I don’t think that the US should share one currency on OCA grounds, and on more squishy sociological grounds…but there is relatively little merit in the proposal coming from Virginia. It is based on confusing the concepts of price and value, probably levels and rates, and the role of money in a society.

h/t Daniel Kuehn

Full Disclosure: I have had the pleasure of corresponding with Dr. Lietaer on quite a few occasions, and he was one of my early mentors. Although he is an advocate of chartalism (and possibly Modern Monetary Theory), which I am not.


2 thoughts on “Confusion All the Way Down

  1. Well…okay, I know this is nutty, but…

    Say a state minted up some silver or gold coins, but assigned to them a very high value, relative to content. Like a $100 coin that had $10 of silver (market value) in it. That is Constitutional.

    Okay, the state then says it will accept these coins as payment for taxes. So now the coins have value. The state pays its employees and vendors in the coins. Oh maybe the state issues paper money backed 100 percent by the coins, just to make transactions easier.

    Why? The Fed is way too damned tight and ossified, that is why.
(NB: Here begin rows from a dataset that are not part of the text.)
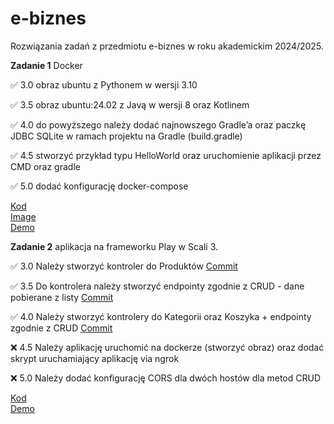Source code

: # e-biznes
Rozwiązania zadań z przedmiotu e-biznes w roku akademickim 2024/2025.


**Zadanie 1** Docker

:white_check_mark: 3.0 obraz ubuntu z Pythonem w wersji 3.10 

:white_check_mark: 3.5 obraz ubuntu:24.02 z Javą w wersji 8 oraz Kotlinem 

:white_check_mark: 4.0 do powyższego należy dodać najnowszego Gradle’a oraz paczkę JDBC 
SQLite w ramach projektu na Gradle (build.gradle) 

:white_check_mark: 4.5 stworzyć przykład typu HelloWorld oraz uruchomienie aplikacji
przez CMD oraz gradle 

:white_check_mark: 5.0 dodać konfigurację docker-compose 


[Kod](https://github.com/ga1ile0/e-biznes/tree/main/docker-zadanie1) <br/> 
[Image](https://hub.docker.com/r/ga1ile0/ebiznes-zadanie1) <br/> 
[Demo]() <br/> 


**Zadanie 2** aplikacja na frameworku Play w Scali 3.

:white_check_mark: 3.0 Należy stworzyć kontroler do Produktów [Commit](https://github.com/ga1ile0/e-biznes/commit/5e23ff862967d8df19e71d2814f34b4b479aeb12) <br/> 

:white_check_mark: 3.5 Do kontrolera należy stworzyć endpointy zgodnie z CRUD - dane
pobierane z listy [Commit](https://github.com/ga1ile0/e-biznes/commit/f29a3cd458abfa7e9c218264b86486696954db04) <br/>

:white_check_mark: 4.0 Należy stworzyć kontrolery do Kategorii oraz Koszyka + endpointy
zgodnie z CRUD [Commit](https://github.com/ga1ile0/e-biznes/commit/0a8931d7bbbc2f6de39ea2b756f617da8ef66f23) <br/>

:x: 4.5 Należy aplikację uruchomić na dockerze (stworzyć obraz) oraz dodać
skrypt uruchamiający aplikację via ngrok  <br/>

:x: 5.0 Należy dodać konfigurację CORS dla dwóch hostów dla metod CRUD  <br/>


[Kod](https://github.com/ga1ile0/e-biznes/tree/main/docker-zadanie2) <br/>
[Demo](https://github.com/ga1ile0/e-biznes/blob/main/demos/zadanie2_demo.mp4) <br/>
The last six of eight CPI readings have been negative and we are not yet out of the worst recession since WWII, and still FOMC members are natter gin about inflation.

    The economy is asphyxiating from tight money, and people say oh, no, we can’t really do anything about it. Sure, some states should take things into their own hands. The Fed is failing us.

    There is more: The ECB has a one-size-fits-all monetary policy for a continent with various economies. The Greeks should be printing drachmas tot the moon. They can’t. It is a disaster for Greece. Spain too.

    And the Fed? Is the Fed too tight for some states and too loose for others? Well, that has to be true, even if we assume the Fed is right on for the average. It is way, wary too tight for California, for example, while maybe okay for North Dakota. It is a one-size-fits-all monetary policy.

    No, state monetary policies will probably never happen. It is interesting to think, however, that if California were an independent nation, would it have this tight of a monetary policy?

    1. Here is an interesting observation: as transaction costs in currency conversion have nearly been eliminated (fractions of a cent to do the conversions electronically), currencies have become much more consolidated.

      It’s a striking dichotomy of trends. The exact opposite of what you would expect.